Specific Risk factors

Typical features that are common among most types of MPS are coarse facial features, reduced height, skeletal anomalies, cardiovascular disease, hepatosplenomegaly, vision, and hearing problems. Of particular relevance to the anesthetist are airway, respiratory, cardiovascular, and spinal cord problems.

Airway Related

Airway issues in MPS conditions can be multilevel and are present to a significant degree in most conditions but to a lesser degree in MPS III.[15] The upper airway is affected by GAG deposition in the nose, mouth, and pharynx.[16] This causes macroglossia, thickened nasal mucosa, gingival hypertrophy, and adenotonsillar hypertrophy. Chronic infection and thick secretions compound the obstruction.[17] In more advanced cases, GAG deposition in and around the glottis causes an excess of tissue in the arytenoids and aryepiglottic folds causing prolapsing tissue during inspiration with resultant stridulous breathing and hoarseness ([Figs. 1]–[2]).[18] Mouth opening may also be limited.

Fig. 1 The glottis of a mucopolysaccharidosis II patient showing a large amount of redundant arytenoid tissue.
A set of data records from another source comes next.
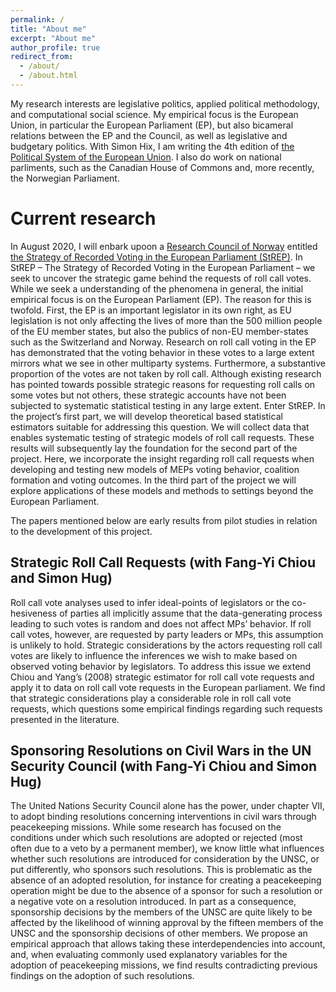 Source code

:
 ```yaml
---
permalink: /
title: "About me"
excerpt: "About me"
author_profile: true
redirect_from: 
  - /about/
  - /about.html
---
```


My research interests are legislative politics, applied political methodology, and computational social science. My empirical focus is the European Union, in particular the European Parliament (EP), but also bicameral relations between the EP and the Council, as well as legislative and budgetary politics. With Simon Hix, I am writing the 4th edition of [the Political System of the European Union](https://www.macmillanihe.com/page/detail/The-Political-System-of-the-European-Union/?K=9780230249813). I also do work on national parliments, such as the Canadian House of Commons and, more recently, the Norwegian Parliament. 

Current research
======

In August 2020, I will enbark upoon a [Research Council of Norway](https://www.forskningsradet.no/om-forskningsradet/programmer/fripro/) entitled [the Strategy of Recorded Voting in the European Parliament (StREP)](https://www.sv.uio.no/isv/english/research/projects/StREP/index.html). In StREP – The Strategy of Recorded Voting in the European Parliament – we seek to uncover the strategic game behind the requests of roll call votes. While we seek a understanding of the phenomena in general, the initial empirical focus is on the European Parliament (EP). The reason for this is twofold. First, the EP is an important legislator in its own right, as EU legislation is not only affecting the lives of more than the 500 million people of the EU member states, but also the publics of non-EU member-states such as the Switzerland and Norway. Research on roll call voting in the EP has demonstrated that the voting behavior in these votes to a large extent mirrors what we see in other multiparty systems. Furthermore, a substantive proportion of the votes are not taken by roll call. Although existing research has pointed towards possible strategic reasons for requesting roll calls on some votes but not others, these strategic accounts have not been subjected to systematic statistical testing in any large extent.
Enter StREP. In the project’s first part, we will develop theoretical based statistical estimators suitable for addressing this question. We will collect data that enables systematic testing of strategic models of roll call requests. These results will subsequently lay the foundation for the second part of the project. Here, we incorporate the insight regarding roll call requests when developing and testing new models of MEPs voting behavior, coalition formation and voting outcomes. In the third part of the project we will explore applications of these models and methods to settings beyond the European Parliament.

The papers mentioned below are early results from pilot studies in relation to the development of this project. 

## Strategic Roll Call Requests (with Fang-Yi Chiou and Simon Hug)
Roll call vote analyses used to infer ideal-points of legislators or the co- hesiveness of parties all implicitly assume that the data-generating process leading to such votes is random and does not affect MPs’ behavior. If roll call votes, however, are requested by party leaders or MPs, this assumption is unlikely to hold. Strategic considerations by the actors requesting roll call votes are likely to influence the inferences we wish to make based on observed voting behavior by legislators. To address this issue we extend Chiou and Yang’s (2008) strategic estimator for roll call vote requests and apply it to data on roll call vote requests in the European parliament. We find that strategic considerations play a considerable role in roll call vote requests, which questions some empirical findings regarding such requests presented in the literature.

## Sponsoring Resolutions on Civil Wars in the UN Security Council (with Fang-Yi Chiou and Simon Hug)
 The United Nations Security Council alone has the power, under chapter VII, to adopt binding resolutions concerning interventions in civil wars through peacekeeping missions. While some research has focused on the conditions under which such resolutions are adopted or rejected (most often due to a veto by a permanent member), we know little what influences whether such resolutions are introduced for consideration by the UNSC, or put differently, who sponsors such resolutions. This is problematic as the absence of an adopted resolution, for instance for creating a peacekeeping operation might be due to the absence of a sponsor for such a resolution or a negative vote on a resolution introduced. In part as a consequence, sponsorship decisions by the members of the UNSC are quite likely to  be affected by the likelihood of winning approval by the fifteen members of the UNSC and the sponsorship decisions of other
 members. We propose an empirical approach that allows taking these interdependencies into account, and, when evaluating commonly used explanatory variables for the adoption of peacekeeping missions, we find results contradicting previous findings on the adoption of such resolutions.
Fig. 2 The mucopolysaccharidosis II glottis on inspiration showing indrawing of the redundant arytenoid tissue.

Many of the MPS conditions also develop airway abnormalities in the trachea and lower airways. Tracheobronchomalacia has been described in most of the conditions but is most severe in MPS I, II, IV, and VI. A recent study by Morimoto et al looked at the glottic airway and lower airway in patients with MPS I, II, and IV.[18] They evaluated the airway by endoscopic examination and the lower airway by computed tomography (CT). They looked at 35 patients with 25 MPS II patients. They found that the tracheal morphology was abnormal in 50 to 60% due to a transversely collapsing trachea. Tracheal morphology was particularly severe in MPS II and IV. They noted respiratory distress in 15 of the 35 patients, of whom 7 showed tracheal deformity and 7 had laryngeal redundant tissue. Many of the patients with redundant laryngeal tissue were MPS II and IV patients. These patients not only complained of respiratory issues but also of choking and dysphagia ([Figs. 3]–[4]).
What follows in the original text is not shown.